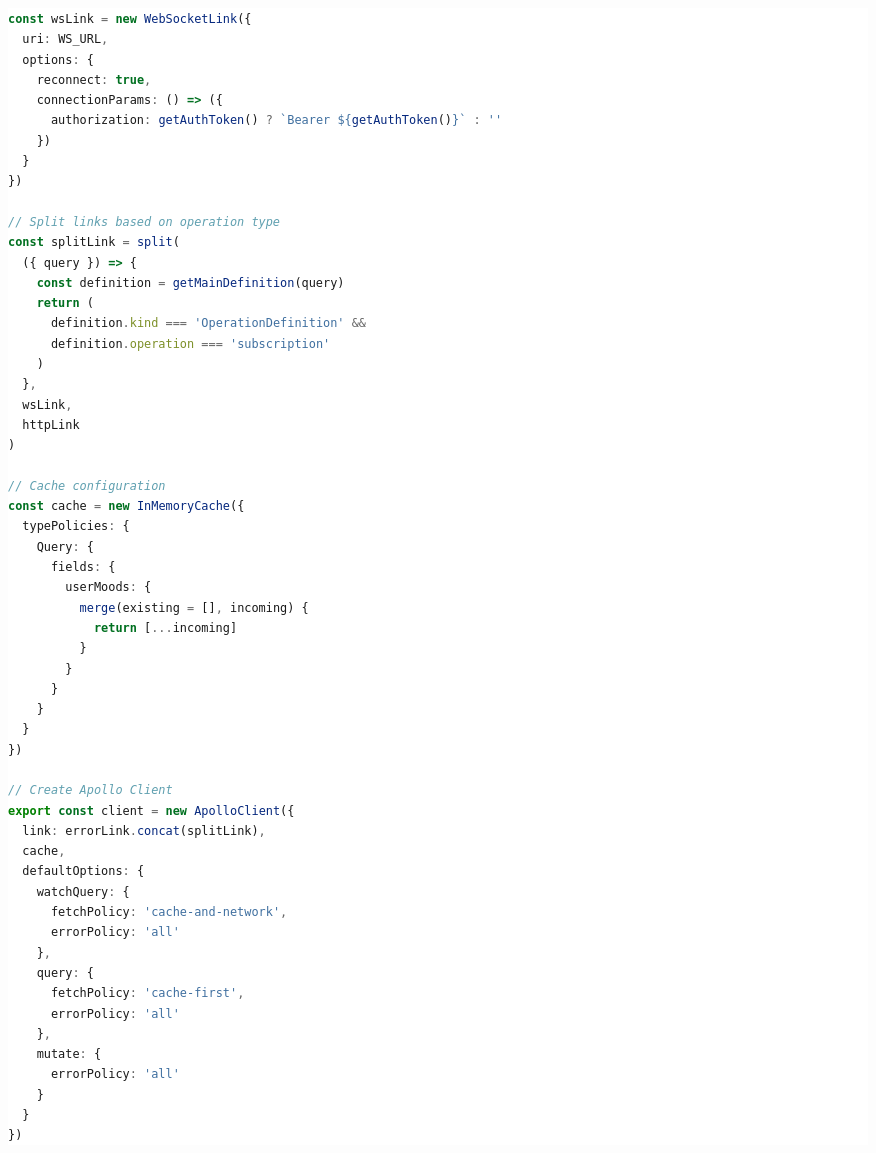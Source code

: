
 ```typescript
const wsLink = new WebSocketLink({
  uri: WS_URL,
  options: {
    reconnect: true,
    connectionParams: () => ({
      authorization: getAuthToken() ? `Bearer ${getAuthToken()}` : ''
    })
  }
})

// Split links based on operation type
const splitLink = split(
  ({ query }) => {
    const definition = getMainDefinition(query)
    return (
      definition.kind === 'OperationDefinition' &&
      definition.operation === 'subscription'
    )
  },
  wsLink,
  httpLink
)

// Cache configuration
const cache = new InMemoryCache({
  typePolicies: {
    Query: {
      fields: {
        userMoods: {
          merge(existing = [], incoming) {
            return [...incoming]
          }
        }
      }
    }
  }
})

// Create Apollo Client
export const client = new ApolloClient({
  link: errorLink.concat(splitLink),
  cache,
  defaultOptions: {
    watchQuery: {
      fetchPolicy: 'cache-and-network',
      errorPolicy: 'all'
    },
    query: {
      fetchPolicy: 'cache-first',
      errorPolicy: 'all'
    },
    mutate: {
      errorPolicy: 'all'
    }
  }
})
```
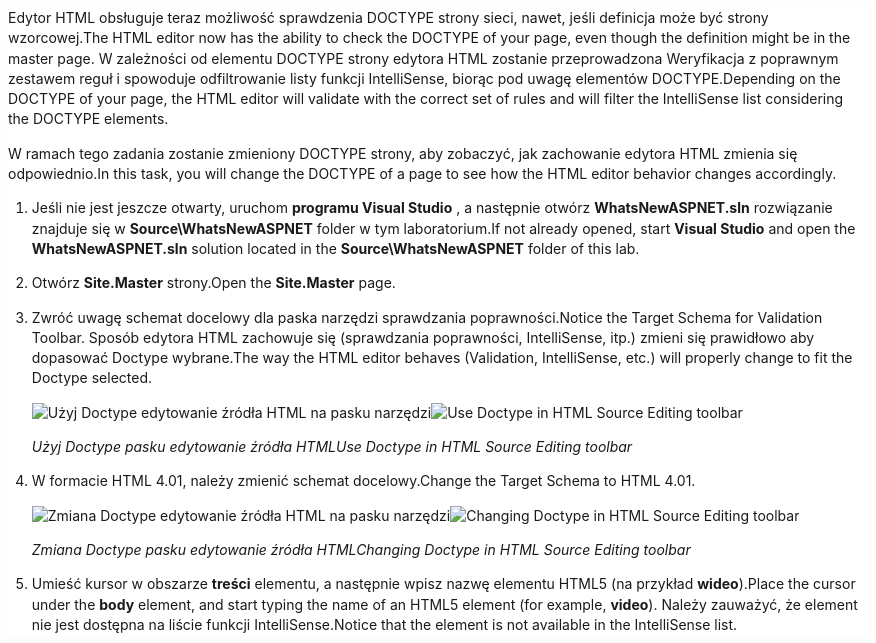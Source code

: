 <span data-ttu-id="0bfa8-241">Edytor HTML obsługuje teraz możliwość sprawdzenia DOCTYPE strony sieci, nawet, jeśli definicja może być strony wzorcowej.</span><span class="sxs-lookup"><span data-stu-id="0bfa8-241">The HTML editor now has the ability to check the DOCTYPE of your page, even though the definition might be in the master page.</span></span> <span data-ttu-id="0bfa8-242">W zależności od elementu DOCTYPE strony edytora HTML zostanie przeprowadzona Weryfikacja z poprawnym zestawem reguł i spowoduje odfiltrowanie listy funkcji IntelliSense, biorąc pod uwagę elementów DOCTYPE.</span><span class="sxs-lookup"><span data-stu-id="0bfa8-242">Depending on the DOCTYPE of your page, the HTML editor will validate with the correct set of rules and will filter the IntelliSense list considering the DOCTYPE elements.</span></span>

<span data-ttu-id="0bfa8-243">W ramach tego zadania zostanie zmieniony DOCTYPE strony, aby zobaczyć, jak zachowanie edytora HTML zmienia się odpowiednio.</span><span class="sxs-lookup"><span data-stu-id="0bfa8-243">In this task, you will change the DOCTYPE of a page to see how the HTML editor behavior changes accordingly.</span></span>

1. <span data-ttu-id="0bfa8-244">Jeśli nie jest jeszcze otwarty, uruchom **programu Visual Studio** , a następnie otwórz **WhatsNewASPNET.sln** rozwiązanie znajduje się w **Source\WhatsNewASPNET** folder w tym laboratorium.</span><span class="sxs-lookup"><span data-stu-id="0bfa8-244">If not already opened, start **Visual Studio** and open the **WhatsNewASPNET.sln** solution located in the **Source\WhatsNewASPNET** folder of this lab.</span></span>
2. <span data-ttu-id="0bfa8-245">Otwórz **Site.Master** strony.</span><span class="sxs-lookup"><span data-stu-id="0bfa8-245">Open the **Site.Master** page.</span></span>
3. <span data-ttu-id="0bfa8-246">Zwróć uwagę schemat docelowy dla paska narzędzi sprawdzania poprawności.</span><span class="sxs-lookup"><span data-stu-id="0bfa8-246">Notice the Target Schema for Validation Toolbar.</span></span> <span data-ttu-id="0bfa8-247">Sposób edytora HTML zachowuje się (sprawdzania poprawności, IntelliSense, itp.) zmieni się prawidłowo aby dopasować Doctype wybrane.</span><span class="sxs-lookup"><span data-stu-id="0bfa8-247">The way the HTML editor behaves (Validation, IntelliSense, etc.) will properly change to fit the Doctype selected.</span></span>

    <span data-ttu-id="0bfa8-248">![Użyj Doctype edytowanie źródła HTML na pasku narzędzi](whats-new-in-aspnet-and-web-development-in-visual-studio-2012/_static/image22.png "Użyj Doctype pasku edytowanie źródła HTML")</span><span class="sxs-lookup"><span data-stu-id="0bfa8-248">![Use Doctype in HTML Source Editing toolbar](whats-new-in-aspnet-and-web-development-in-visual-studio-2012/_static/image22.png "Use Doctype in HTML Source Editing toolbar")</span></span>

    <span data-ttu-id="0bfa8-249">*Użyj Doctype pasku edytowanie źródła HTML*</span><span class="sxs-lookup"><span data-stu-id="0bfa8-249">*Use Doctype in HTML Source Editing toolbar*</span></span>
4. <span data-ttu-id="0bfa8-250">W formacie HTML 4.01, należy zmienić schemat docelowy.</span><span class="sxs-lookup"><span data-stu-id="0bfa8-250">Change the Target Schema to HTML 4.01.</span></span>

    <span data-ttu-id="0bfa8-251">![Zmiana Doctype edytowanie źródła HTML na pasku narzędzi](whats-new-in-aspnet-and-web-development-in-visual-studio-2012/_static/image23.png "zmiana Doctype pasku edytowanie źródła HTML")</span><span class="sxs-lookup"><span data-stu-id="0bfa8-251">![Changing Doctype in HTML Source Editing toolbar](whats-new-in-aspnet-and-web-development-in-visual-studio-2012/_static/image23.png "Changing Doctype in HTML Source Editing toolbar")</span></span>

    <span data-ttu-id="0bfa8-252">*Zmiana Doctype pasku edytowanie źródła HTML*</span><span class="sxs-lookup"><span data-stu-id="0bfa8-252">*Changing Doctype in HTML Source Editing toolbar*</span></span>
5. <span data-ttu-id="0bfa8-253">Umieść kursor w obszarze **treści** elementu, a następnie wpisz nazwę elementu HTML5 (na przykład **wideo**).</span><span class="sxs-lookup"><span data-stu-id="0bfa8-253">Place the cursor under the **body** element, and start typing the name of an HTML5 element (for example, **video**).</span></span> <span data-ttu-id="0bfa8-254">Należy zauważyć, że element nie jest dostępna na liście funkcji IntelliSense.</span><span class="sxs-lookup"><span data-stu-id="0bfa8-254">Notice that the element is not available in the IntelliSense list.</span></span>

▶ _Exercise brief_: Copy out every line in the records where the word "this" is found.

▶ _Completed task_:
<span data-ttu-id="0bfa8-243">W ramach tego zadania zostanie zmieniony DOCTYPE strony, aby zobaczyć, jak zachowanie edytora HTML zmienia się odpowiednio.</span><span class="sxs-lookup"><span data-stu-id="0bfa8-243">In this task, you will change the DOCTYPE of a page to see how the HTML editor behavior changes accordingly.</span></span>
1. <span data-ttu-id="0bfa8-244">Jeśli nie jest jeszcze otwarty, uruchom **programu Visual Studio** , a następnie otwórz **WhatsNewASPNET.sln** rozwiązanie znajduje się w **Source\WhatsNewASPNET** folder w tym laboratorium.</span><span class="sxs-lookup"><span data-stu-id="0bfa8-244">If not already opened, start **Visual Studio** and open the **WhatsNewASPNET.sln** solution located in the **Source\WhatsNewASPNET** folder of this lab.</span></span>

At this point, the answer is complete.